I agree with yellowcanoe that oil finishes are not very durable. I have used a wide variety of "penetrating oils" on the gunwales of my whitewater canoes, on which a bright finish would likely get quickly scratched up, and found that they really don't penetrate much at all. After one or two runs the gunwales have bare spots where my hand has rubbed against the rail.

It has been said that varnished finishes on paddle grips and shafts are more likely to raise blisters. I have never found it to be so, but lately I have been experimenting with oiling the grips of a couple of flat water paddles and I agree that it has a nicer feel. I have left the shafts varnished, however.

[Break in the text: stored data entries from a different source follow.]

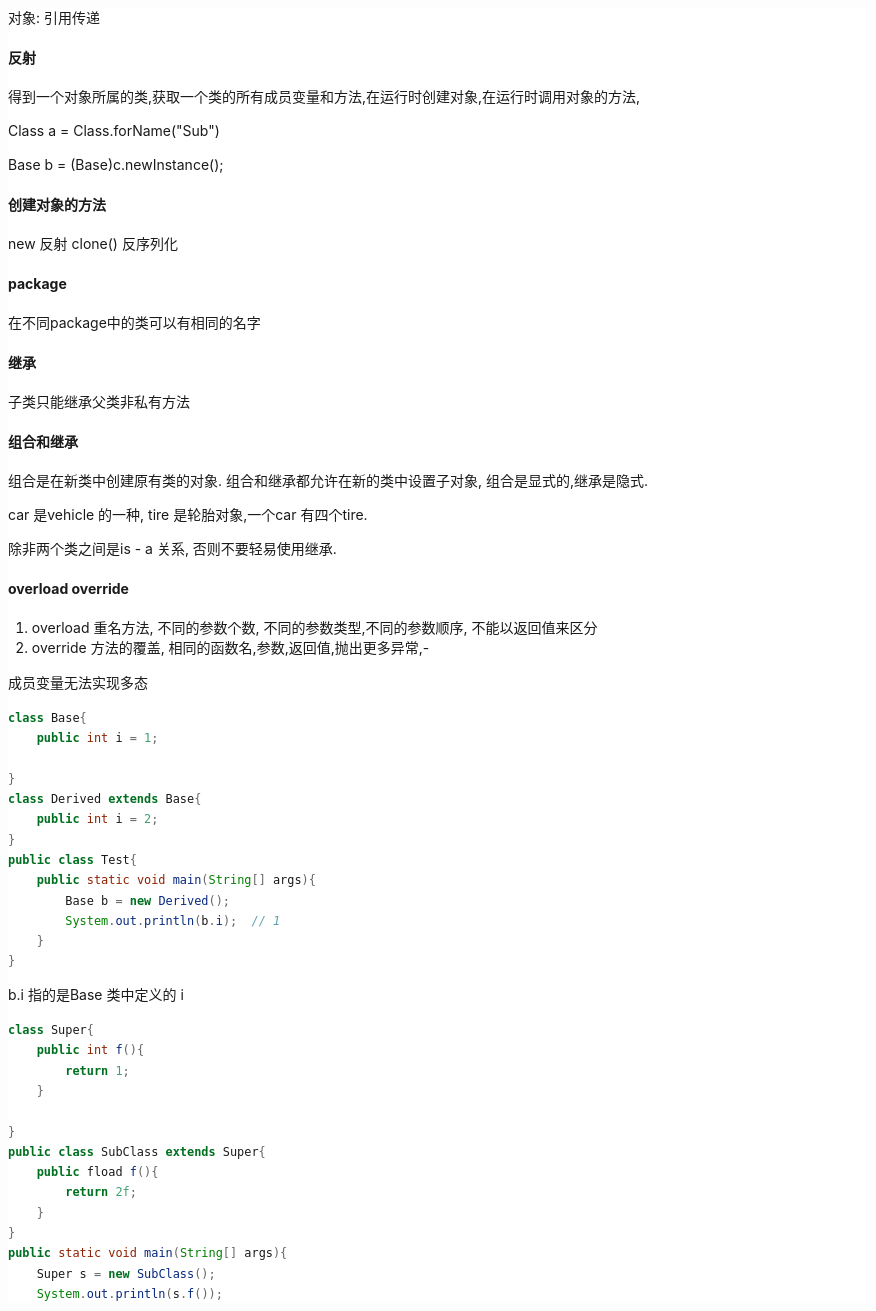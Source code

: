 对象: 引用传递

#### 反射

得到一个对象所属的类,获取一个类的所有成员变量和方法,在运行时创建对象,在运行时调用对象的方法,

Class a = Class.forName("Sub")

Base b = (Base)c.newInstance();

#### 创建对象的方法

new 反射 clone() 反序列化

#### package

在不同package中的类可以有相同的名字

#### 继承

子类只能继承父类非私有方法

#### 组合和继承

组合是在新类中创建原有类的对象. 组合和继承都允许在新的类中设置子对象, 组合是显式的,继承是隐式.

car 是vehicle 的一种, tire 是轮胎对象,一个car 有四个tire.

除非两个类之间是is - a 关系, 否则不要轻易使用继承. 

#### overload override

1. overload 重名方法, 不同的参数个数, 不同的参数类型,不同的参数顺序, 不能以返回值来区分
2. override 方法的覆盖, 相同的函数名,参数,返回值,抛出更多异常,-

成员变量无法实现多态

```java
class Base{
    public int i = 1;
    
}
class Derived extends Base{
    public int i = 2;
}
public class Test{
    public static void main(String[] args){
        Base b = new Derived();
        System.out.println(b.i);  // 1
    }
}
```



b.i 指的是Base 类中定义的 i

```java
class Super{
    public int f(){
        return 1;
    }
    
}
public class SubClass extends Super{
    public fload f(){
        return 2f;
    }
}
public static void main(String[] args){
    Super s = new SubClass();
    System.out.println(s.f());
```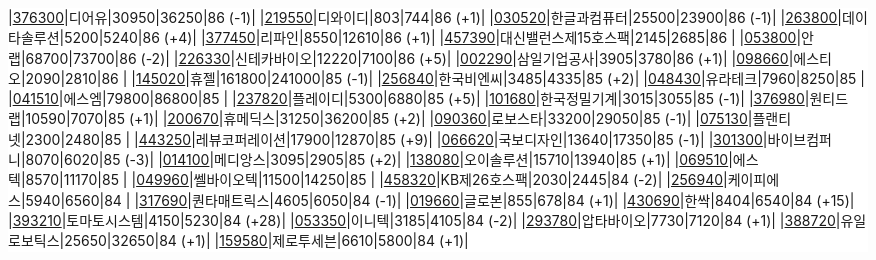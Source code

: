 |[376300](https://finance.daum.net/quotes/A376300)|디어유|30950|36250|86 (-1)|
|[219550](https://finance.daum.net/quotes/A219550)|디와이디|803|744|86 (+1)|
|[030520](https://finance.daum.net/quotes/A030520)|한글과컴퓨터|25500|23900|86 (-1)|
|[263800](https://finance.daum.net/quotes/A263800)|데이타솔루션|5200|5240|86 (+4)|
|[377450](https://finance.daum.net/quotes/A377450)|리파인|8550|12610|86 (+1)|
|[457390](https://finance.daum.net/quotes/A457390)|대신밸런스제15호스팩|2145|2685|86 |
|[053800](https://finance.daum.net/quotes/A053800)|안랩|68700|73700|86 (-2)|
|[226330](https://finance.daum.net/quotes/A226330)|신테카바이오|12220|7100|86 (+5)|
|[002290](https://finance.daum.net/quotes/A002290)|삼일기업공사|3905|3780|86 (+1)|
|[098660](https://finance.daum.net/quotes/A098660)|에스티오|2090|2810|86 |
|[145020](https://finance.daum.net/quotes/A145020)|휴젤|161800|241000|85 (-1)|
|[256840](https://finance.daum.net/quotes/A256840)|한국비엔씨|3485|4335|85 (+2)|
|[048430](https://finance.daum.net/quotes/A048430)|유라테크|7960|8250|85 |
|[041510](https://finance.daum.net/quotes/A041510)|에스엠|79800|86800|85 |
|[237820](https://finance.daum.net/quotes/A237820)|플레이디|5300|6880|85 (+5)|
|[101680](https://finance.daum.net/quotes/A101680)|한국정밀기계|3015|3055|85 (-1)|
|[376980](https://finance.daum.net/quotes/A376980)|원티드랩|10590|7070|85 (+1)|
|[200670](https://finance.daum.net/quotes/A200670)|휴메딕스|31250|36200|85 (+2)|
|[090360](https://finance.daum.net/quotes/A090360)|로보스타|33200|29050|85 (-1)|
|[075130](https://finance.daum.net/quotes/A075130)|플랜티넷|2300|2480|85 |
|[443250](https://finance.daum.net/quotes/A443250)|레뷰코퍼레이션|17900|12870|85 (+9)|
|[066620](https://finance.daum.net/quotes/A066620)|국보디자인|13640|17350|85 (-1)|
|[301300](https://finance.daum.net/quotes/A301300)|바이브컴퍼니|8070|6020|85 (-3)|
|[014100](https://finance.daum.net/quotes/A014100)|메디앙스|3095|2905|85 (+2)|
|[138080](https://finance.daum.net/quotes/A138080)|오이솔루션|15710|13940|85 (+1)|
|[069510](https://finance.daum.net/quotes/A069510)|에스텍|8570|11170|85 |
|[049960](https://finance.daum.net/quotes/A049960)|쎌바이오텍|11500|14250|85 |
|[458320](https://finance.daum.net/quotes/A458320)|KB제26호스팩|2030|2445|84 (-2)|
|[256940](https://finance.daum.net/quotes/A256940)|케이피에스|5940|6560|84 |
|[317690](https://finance.daum.net/quotes/A317690)|퀀타매트릭스|4605|6050|84 (-1)|
|[019660](https://finance.daum.net/quotes/A019660)|글로본|855|678|84 (+1)|
|[430690](https://finance.daum.net/quotes/A430690)|한싹|8404|6540|84 (+15)|
|[393210](https://finance.daum.net/quotes/A393210)|토마토시스템|4150|5230|84 (+28)|
|[053350](https://finance.daum.net/quotes/A053350)|이니텍|3185|4105|84 (-2)|
|[293780](https://finance.daum.net/quotes/A293780)|압타바이오|7730|7120|84 (+1)|
|[388720](https://finance.daum.net/quotes/A388720)|유일로보틱스|25650|32650|84 (+1)|
|[159580](https://finance.daum.net/quotes/A159580)|제로투세븐|6610|5800|84 (+1)|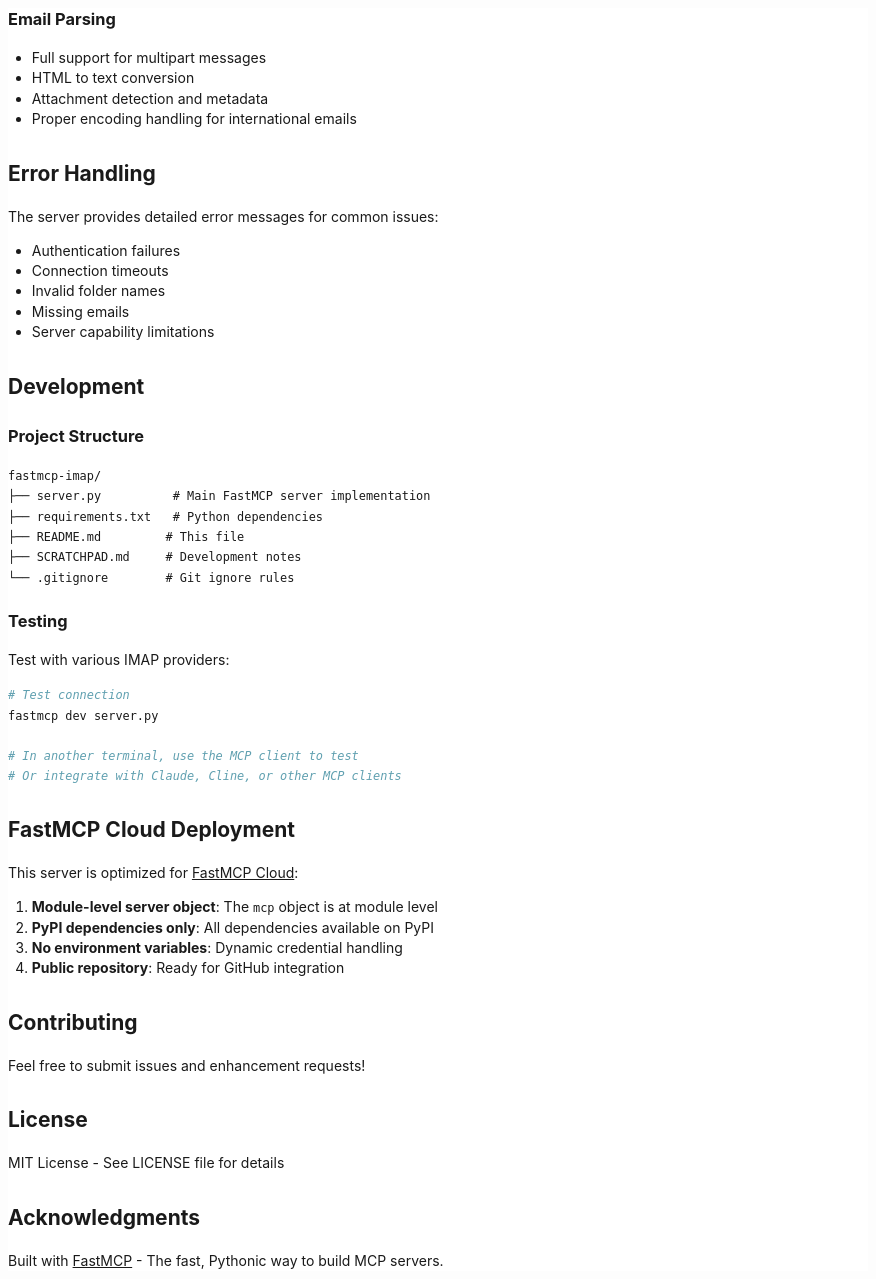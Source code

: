 ### Email Parsing
- Full support for multipart messages
- HTML to text conversion
- Attachment detection and metadata
- Proper encoding handling for international emails

## Error Handling

The server provides detailed error messages for common issues:
- Authentication failures
- Connection timeouts
- Invalid folder names
- Missing emails
- Server capability limitations

## Development

### Project Structure
```
fastmcp-imap/
├── server.py          # Main FastMCP server implementation
├── requirements.txt   # Python dependencies
├── README.md         # This file
├── SCRATCHPAD.md     # Development notes
└── .gitignore        # Git ignore rules
```

### Testing

Test with various IMAP providers:
```python
# Test connection
fastmcp dev server.py

# In another terminal, use the MCP client to test
# Or integrate with Claude, Cline, or other MCP clients
```

## FastMCP Cloud Deployment

This server is optimized for [FastMCP Cloud](https://fastmcp.cloud):

1. **Module-level server object**: The `mcp` object is at module level
2. **PyPI dependencies only**: All dependencies available on PyPI
3. **No environment variables**: Dynamic credential handling
4. **Public repository**: Ready for GitHub integration

## Contributing

Feel free to submit issues and enhancement requests!

## License

MIT License - See LICENSE file for details

## Acknowledgments

Built with [FastMCP](https://github.com/jlowin/fastmcp) - The fast, Pythonic way to build MCP servers.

If you want to use this oar as a paddle I think you would find it a lot more functional if you add some type of a grip. I wouldn't worry too much about ruining its authenticity. It doesn't appear to be any heirloom. You can make a functional T grip out of a short length of pine dowel a little bigger in diameter than the top of the oar shaft. Just decide what length shaft you want, cut it to length taking into account an inch or so of shaft that will go into the dowel grip, drill a hole in the side of the dowel the diameter of the oar shaft, and bond the two together using water proof glue or epoxy.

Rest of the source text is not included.